Relative vaccine protection, disease severity, and symptoms associated with the SARS-CoV-2 omicron subvariant BA.2.86 and descendant JN.1 in Denmark: a nationwide observational study

Abstract

Background: During the 2023 Danish COVID-19 vaccination campaign, an updated monovalent mRNA vaccine targeting the SARS-CoV-2 omicron XBB.1.5 subvariant was administered. However, the rapid spread of a genetically divergent omicron BA.2.86 subvariant, JN.1, since September, 2023, poses potential challenges due to its rapid dominance and possible immune escape. Using national electronic health registry data from all regions of Denmark, we aimed to investigate whether the SARS-CoV-2 subvariant BA.2.86, and its descendant JN.1, differed from other circulating variants in terms of their ability to escape vaccine protection, the risk of infection leading to severe disease, and self-reported symptoms among infected people.

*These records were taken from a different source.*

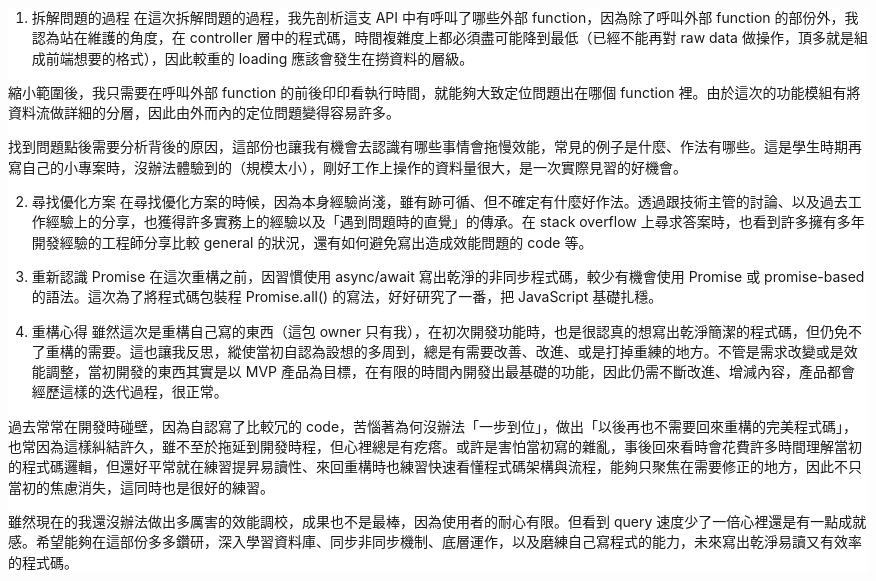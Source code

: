 1. 拆解問題的過程
在這次拆解問題的過程，我先剖析這支 API 中有呼叫了哪些外部 function，因為除了呼叫外部 function 的部份外，我認為站在維護的角度，在 controller 層中的程式碼，時間複雜度上都必須盡可能降到最低（已經不能再對 raw data 做操作，頂多就是組成前端想要的格式），因此較重的 loading 應該會發生在撈資料的層級。

縮小範圍後，我只需要在呼叫外部 function 的前後印印看執行時間，就能夠大致定位問題出在哪個 function 裡。由於這次的功能模組有將資料流做詳細的分層，因此由外而內的定位問題變得容易許多。

找到問題點後需要分析背後的原因，這部份也讓我有機會去認識有哪些事情會拖慢效能，常見的例子是什麼、作法有哪些。這是學生時期再寫自己的小專案時，沒辦法體驗到的（規模太小），剛好工作上操作的資料量很大，是一次實際見習的好機會。

2. 尋找優化方案
在尋找優化方案的時候，因為本身經驗尚淺，雖有跡可循、但不確定有什麼好作法。透過跟技術主管的討論、以及過去工作經驗上的分享，也獲得許多實務上的經驗以及「遇到問題時的直覺」的傳承。在 stack overflow 上尋求答案時，也看到許多擁有多年開發經驗的工程師分享比較 general 的狀況，還有如何避免寫出造成效能問題的 code 等。

3. 重新認識 Promise
在這次重構之前，因習慣使用 async/await 寫出乾淨的非同步程式碼，較少有機會使用 Promise 或 promise-based 的語法。這次為了將程式碼包裝程 Promise.all() 的寫法，好好研究了一番，把 JavaScript 基礎扎穩。

4. 重構心得
雖然這次是重構自己寫的東西（這包 owner 只有我），在初次開發功能時，也是很認真的想寫出乾淨簡潔的程式碼，但仍免不了重構的需要。這也讓我反思，縱使當初自認為設想的多周到，總是有需要改善、改進、或是打掉重練的地方。不管是需求改變或是效能調整，當初開發的東西其實是以 MVP 產品為目標，在有限的時間內開發出最基礎的功能，因此仍需不斷改進、增減內容，產品都會經歷這樣的迭代過程，很正常。

過去常常在開發時碰壁，因為自認寫了比較冗的 code，苦惱著為何沒辦法「一步到位」，做出「以後再也不需要回來重構的完美程式碼」，也常因為這樣糾結許久，雖不至於拖延到開發時程，但心裡總是有疙瘩。或許是害怕當初寫的雜亂，事後回來看時會花費許多時間理解當初的程式碼邏輯，但還好平常就在練習提昇易讀性、來回重構時也練習快速看懂程式碼架構與流程，能夠只聚焦在需要修正的地方，因此不只當初的焦慮消失，這同時也是很好的練習。

雖然現在的我還沒辦法做出多厲害的效能調校，成果也不是最棒，因為使用者的耐心有限。但看到 query 速度少了一倍心裡還是有一點成就感。希望能夠在這部份多多鑽研，深入學習資料庫、同步非同步機制、底層運作，以及磨練自己寫程式的能力，未來寫出乾淨易讀又有效率的程式碼。
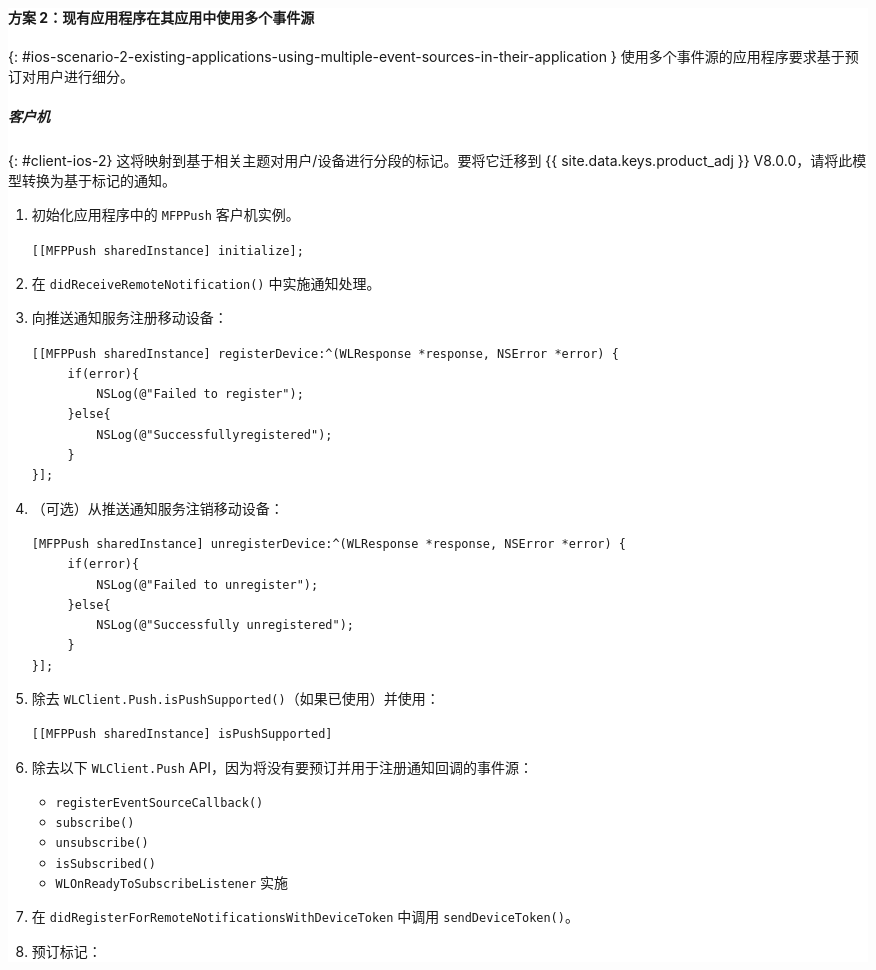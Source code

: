 #### 方案 2：现有应用程序在其应用中使用多个事件源
{: #ios-scenario-2-existing-applications-using-multiple-event-sources-in-their-application }
使用多个事件源的应用程序要求基于预订对用户进行细分。

##### 客户机
{: #client-ios-2}
这将映射到基于相关主题对用户/设备进行分段的标记。要将它迁移到 {{ site.data.keys.product_adj }} V8.0.0，请将此模型转换为基于标记的通知。

1. 初始化应用程序中的 `MFPPush` 客户机实例。

   ```objc
   [[MFPPush sharedInstance] initialize];
   ```

2. 在 `didReceiveRemoteNotification()` 中实施通知处理。
3. 向推送通知服务注册移动设备：

   ```objc
   [[MFPPush sharedInstance] registerDevice:^(WLResponse *response, NSError *error) {
        if(error){
        	NSLog(@"Failed to register");
        }else{
        	NSLog(@"Successfullyregistered");
        }
   }];
   ```
    
4. （可选）从推送通知服务注销移动设备：

   ```objc
   [MFPPush sharedInstance] unregisterDevice:^(WLResponse *response, NSError *error) {
        if(error){
        	NSLog(@"Failed to unregister");
        }else{
        	NSLog(@"Successfully unregistered");
        }
   }];
   ```
    
5. 除去 `WLClient.Push.isPushSupported()`（如果已使用）并使用：

   ```objc
   [[MFPPush sharedInstance] isPushSupported]
   ```
    
6. 除去以下 `WLClient.Push` API，因为将没有要预订并用于注册通知回调的事件源：
    * `registerEventSourceCallback()`
    * `subscribe()`
    * `unsubscribe()`
    * `isSubscribed()`
    * `WLOnReadyToSubscribeListener` 实施

7. 在
`didRegisterForRemoteNotificationsWithDeviceToken`
中调用 `sendDeviceToken()`。
8. 预订标记：
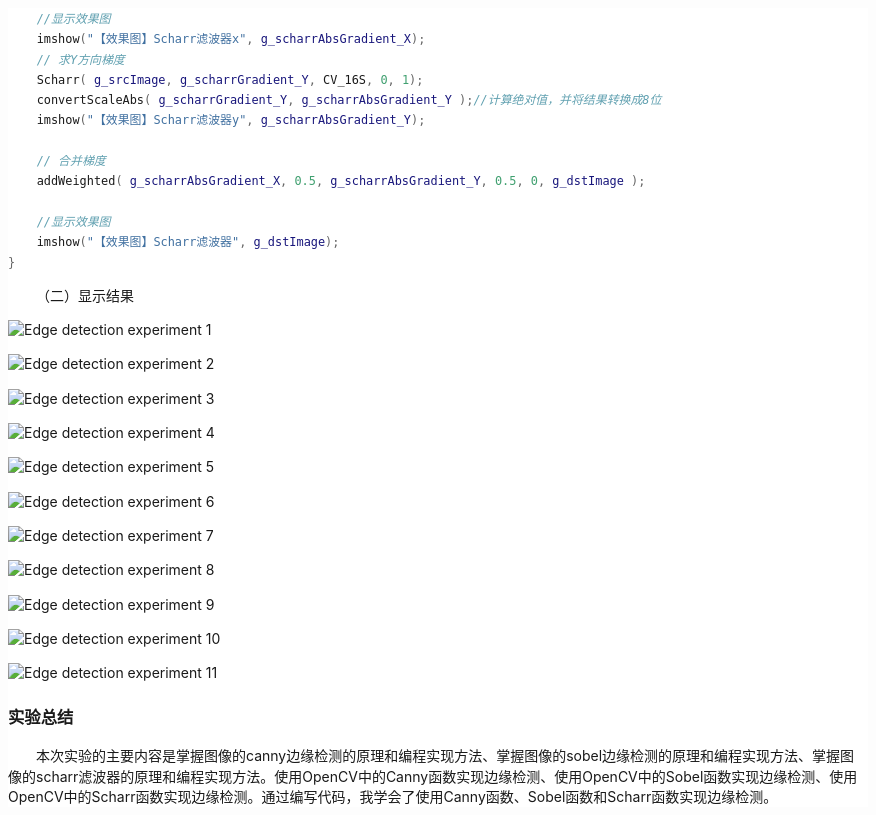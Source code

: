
 ```cpp
	//显示效果图
	imshow("【效果图】Scharr滤波器x", g_scharrAbsGradient_X);
	// 求Y方向梯度
	Scharr( g_srcImage, g_scharrGradient_Y, CV_16S, 0, 1);
	convertScaleAbs( g_scharrGradient_Y, g_scharrAbsGradient_Y );//计算绝对值，并将结果转换成8位
	imshow("【效果图】Scharr滤波器y", g_scharrAbsGradient_Y);

	// 合并梯度
	addWeighted( g_scharrAbsGradient_X, 0.5, g_scharrAbsGradient_Y, 0.5, 0, g_dstImage );

	//显示效果图
	imshow("【效果图】Scharr滤波器", g_dstImage); 
}
```

&emsp;&emsp;（二）显示结果

![Edge detection experiment 1](https://raw.githubusercontent.com/JavenJin/blog-image/master/content/post/Campus%20Projects/Computer%20Vision/Experiment%2005%20Edge%20detection%20experiment/edge-detection-experiment1.png)

![Edge detection experiment 2](https://raw.githubusercontent.com/JavenJin/blog-image/master/content/post/Campus%20Projects/Computer%20Vision/Experiment%2005%20Edge%20detection%20experiment/edge-detection-experiment2.png)

![Edge detection experiment 3](https://raw.githubusercontent.com/JavenJin/blog-image/master/content/post/Campus%20Projects/Computer%20Vision/Experiment%2005%20Edge%20detection%20experiment/edge-detection-experiment3.png)

![Edge detection experiment 4](https://raw.githubusercontent.com/JavenJin/blog-image/master/content/post/Campus%20Projects/Computer%20Vision/Experiment%2005%20Edge%20detection%20experiment/edge-detection-experiment4.png)

![Edge detection experiment 5](https://raw.githubusercontent.com/JavenJin/blog-image/master/content/post/Campus%20Projects/Computer%20Vision/Experiment%2005%20Edge%20detection%20experiment/edge-detection-experiment5.png)

![Edge detection experiment 6](https://raw.githubusercontent.com/JavenJin/blog-image/master/content/post/Campus%20Projects/Computer%20Vision/Experiment%2005%20Edge%20detection%20experiment/edge-detection-experiment6.png)

![Edge detection experiment 7](https://raw.githubusercontent.com/JavenJin/blog-image/master/content/post/Campus%20Projects/Computer%20Vision/Experiment%2005%20Edge%20detection%20experiment/edge-detection-experiment7.png)

![Edge detection experiment 8](https://raw.githubusercontent.com/JavenJin/blog-image/master/content/post/Campus%20Projects/Computer%20Vision/Experiment%2005%20Edge%20detection%20experiment/edge-detection-experiment8.png)

![Edge detection experiment 9](https://raw.githubusercontent.com/JavenJin/blog-image/master/content/post/Campus%20Projects/Computer%20Vision/Experiment%2005%20Edge%20detection%20experiment/edge-detection-experiment9.png)

![Edge detection experiment 10](https://raw.githubusercontent.com/JavenJin/blog-image/master/content/post/Campus%20Projects/Computer%20Vision/Experiment%2005%20Edge%20detection%20experiment/edge-detection-experiment10.png)

![Edge detection experiment 11](https://raw.githubusercontent.com/JavenJin/blog-image/master/content/post/Campus%20Projects/Computer%20Vision/Experiment%2005%20Edge%20detection%20experiment/edge-detection-experiment11.png)

### 实验总结

&emsp;&emsp;本次实验的主要内容是掌握图像的canny边缘检测的原理和编程实现方法、掌握图像的sobel边缘检测的原理和编程实现方法、掌握图像的scharr滤波器的原理和编程实现方法。使用OpenCV中的Canny函数实现边缘检测、使用OpenCV中的Sobel函数实现边缘检测、使用OpenCV中的Scharr函数实现边缘检测。通过编写代码，我学会了使用Canny函数、Sobel函数和Scharr函数实现边缘检测。
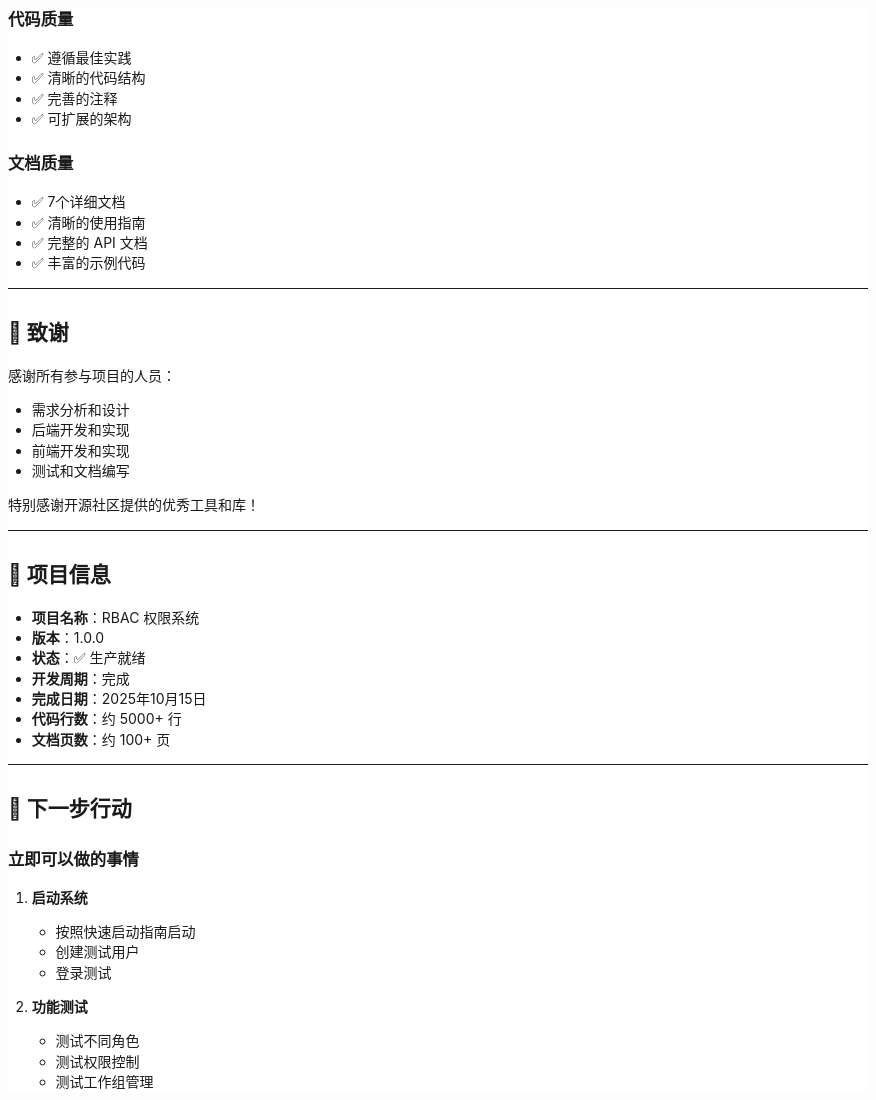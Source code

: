 ### 代码质量
- ✅ 遵循最佳实践
- ✅ 清晰的代码结构
- ✅ 完善的注释
- ✅ 可扩展的架构

### 文档质量
- ✅ 7个详细文档
- ✅ 清晰的使用指南
- ✅ 完整的 API 文档
- ✅ 丰富的示例代码

---

## 🎊 致谢

感谢所有参与项目的人员：

- 需求分析和设计
- 后端开发和实现
- 前端开发和实现
- 测试和文档编写

特别感谢开源社区提供的优秀工具和库！

---

## 📅 项目信息

- **项目名称**：RBAC 权限系统
- **版本**：1.0.0
- **状态**：✅ 生产就绪
- **开发周期**：完成
- **完成日期**：2025年10月15日
- **代码行数**：约 5000+ 行
- **文档页数**：约 100+ 页

---

## 🎯 下一步行动

### 立即可以做的事情

1. **启动系统**
   - 按照快速启动指南启动
   - 创建测试用户
   - 登录测试

2. **功能测试**
   - 测试不同角色
   - 测试权限控制
   - 测试工作组管理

Methods: In this observational study, we included all residents of Denmark aged 65 years and older who tested positive for SARS-CoV-2 by PCR between Oct 1 and Dec 31, 2023, and for whom genomic data on the SARS-CoV-2 variant that had caused their infection were available. Data from clinical testing, sentinel, and self-sampling-based surveillance were linked with national electronic civil, vaccination, and hospitalisation registers. The relative protection of the XBB.1.5 updated COVID-19 vaccine against BA.2.86 infections versus infections with other variants was analysed in a case-only study, and the relative risk of hospitalisation in people infected with BA.2.86 versus other variants was analysed in a case-control study. Both analyses were adjusted for time, comorbidities, and previous vaccination history, among other potential confounders. Additionally, prevalence patterns in self-reported symptoms among people of all ages infected with SARS-CoV-2 were reported separately by subvariant.

Findings: Of the 7581 people in Denmark aged 65 years or older who tested positive for SARS-CoV-2 by PCR during the study period, 5882 (78%) samples were eligible for sequencing. 3862 (66%) of these passed quality control, were successfully sequenced, and the SARS-CoV-2 variant and subvariant identified, and these individuals were included in the study. Of these 3862 people, 2184 (57%) were infected with the BA.2.86 subvariant, including 1615 JN.1 infections. Participants infected with BA.2.86 had 1·52 (95% CI 1·25-1·86) times the odds, and those infected with JN.1 had 1·60 (1·27-2·02) times the odds, of having received the XBB.1.5 vaccine at least 7 days before their infection compared with participants infected with a non-BA.2.86 variant. The severity analysis showed no evidence of association between the infecting variant and the risk of COVID-19 hospitalisation (odds ratio 1·04 [95% CI 0·86-1·26] for BA.2.86 and 1·07 [0·85-1·34] for JN.1). Similarly, there was no evidence of differences in self-reported symptoms by variant strain.

Interpretation: Compared with other SARS-CoV-2 variants, BA.2.86 and the JN.1 sublineage were less sensitive to vaccine-induced immune protection from the XBB.1.5 updated COVID-19 vaccine; however, we found no evidence that infection with BA.2.86 or JN.1 resulted in increased disease severity or different symptom profiles. Although less effective against the new variants, XBB.1.5 vaccination remains protective and reduces the risk of infection and COVID-19 disease.

Funding: The Danish Government and the EU's EU4Health programme.